Recently, several renowned academia, research institutes, and industrial giants organized a symposium on food security at the Agriculture University of Punjab. The eminent scientists emphasized design policies, indigenous farming solutions, and better management of the most important resources of soil and water to address the climate change crisis.

Pakistan is an agricultural country, however, over the decades it has become a food deficient nation due to natural phenomenons and the myopic policies of the ruling elite in the past. The per capita water availability in the Country has dropped from 5300 in 1947 to 1,017 cubic meters in the modern era, which not only prompted water disasters in the coming years but also turned the cultivated land into a desert, reduced the crop yield, and increased the scopes of food insecurity in the country.
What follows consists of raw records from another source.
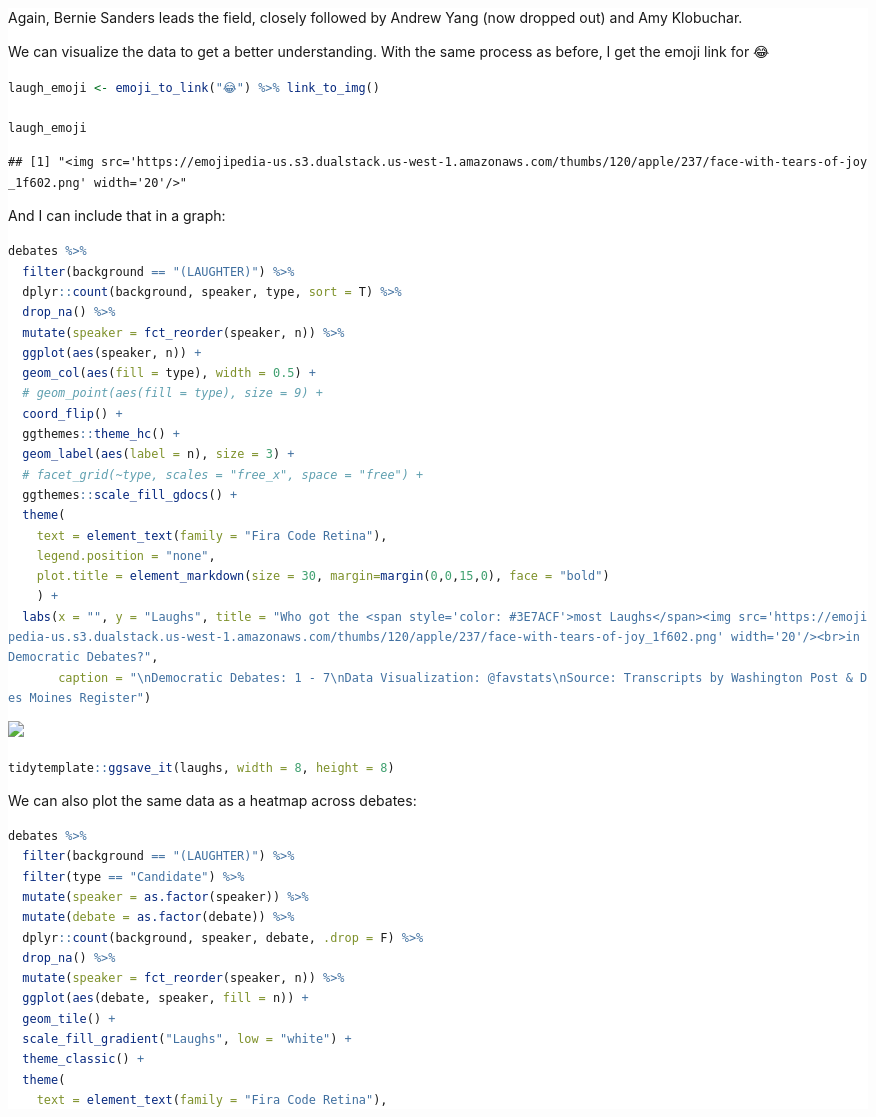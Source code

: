 
Again, Bernie Sanders leads the field, closely followed by Andrew Yang
(now dropped out) and Amy Klobuchar.

We can visualize the data to get a better understanding. With the same process as before, I get the emoji link for 😂

``` r
laugh_emoji <- emoji_to_link("😂") %>% link_to_img()

laugh_emoji
```

    ## [1] "<img src='https://emojipedia-us.s3.dualstack.us-west-1.amazonaws.com/thumbs/120/apple/237/face-with-tears-of-joy_1f602.png' width='20'/>"

And I can include that in a graph:

``` r
debates %>% 
  filter(background == "(LAUGHTER)") %>% 
  dplyr::count(background, speaker, type, sort = T) %>% 
  drop_na() %>% 
  mutate(speaker = fct_reorder(speaker, n)) %>% 
  ggplot(aes(speaker, n)) +
  geom_col(aes(fill = type), width = 0.5) +
  # geom_point(aes(fill = type), size = 9) +
  coord_flip() +
  ggthemes::theme_hc() +
  geom_label(aes(label = n), size = 3) +
  # facet_grid(~type, scales = "free_x", space = "free") +
  ggthemes::scale_fill_gdocs() +
  theme(
    text = element_text(family = "Fira Code Retina"),
    legend.position = "none", 
    plot.title = element_markdown(size = 30, margin=margin(0,0,15,0), face = "bold")
    ) +
  labs(x = "", y = "Laughs", title = "Who got the <span style='color: #3E7ACF'>most Laughs</span><img src='https://emojipedia-us.s3.dualstack.us-west-1.amazonaws.com/thumbs/120/apple/237/face-with-tears-of-joy_1f602.png' width='20'/><br>in Democratic Debates?",
       caption = "\nDemocratic Debates: 1 - 7\nData Visualization: @favstats\nSource: Transcripts by Washington Post & Des Moines Register") 
```

![](https://raw.githubusercontent.com/favstats/demdebates2020/master/vignettes/images/laughs.png)

``` r
tidytemplate::ggsave_it(laughs, width = 8, height = 8)
```

We can also plot the same data as a heatmap across debates:

``` r
debates %>% 
  filter(background == "(LAUGHTER)") %>% 
  filter(type == "Candidate") %>% 
  mutate(speaker = as.factor(speaker)) %>% 
  mutate(debate = as.factor(debate)) %>% 
  dplyr::count(background, speaker, debate, .drop = F) %>% 
  drop_na() %>% 
  mutate(speaker = fct_reorder(speaker, n)) %>% 
  ggplot(aes(debate, speaker, fill = n)) +
  geom_tile() +
  scale_fill_gradient("Laughs", low = "white") +
  theme_classic() +
  theme(
    text = element_text(family = "Fira Code Retina"),
```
The looming threat of global warming has cautioned the world about water conservation, tree plantation, the use of renewable energy, and preservation of nature which will have a positive impact on food security in the future. Besides, modern methods of farming, irrigation, and, the use of modern machinery along with soil diversification, research, and development in the field of agriculture are highly essential for increasing crop production in the contemporary world. The close and uninterrupted working relationship between academia, research institute, and the agricultural industry can play a vital role in developing new technologies, that could lead to the enhancement of the production of crops in different areas.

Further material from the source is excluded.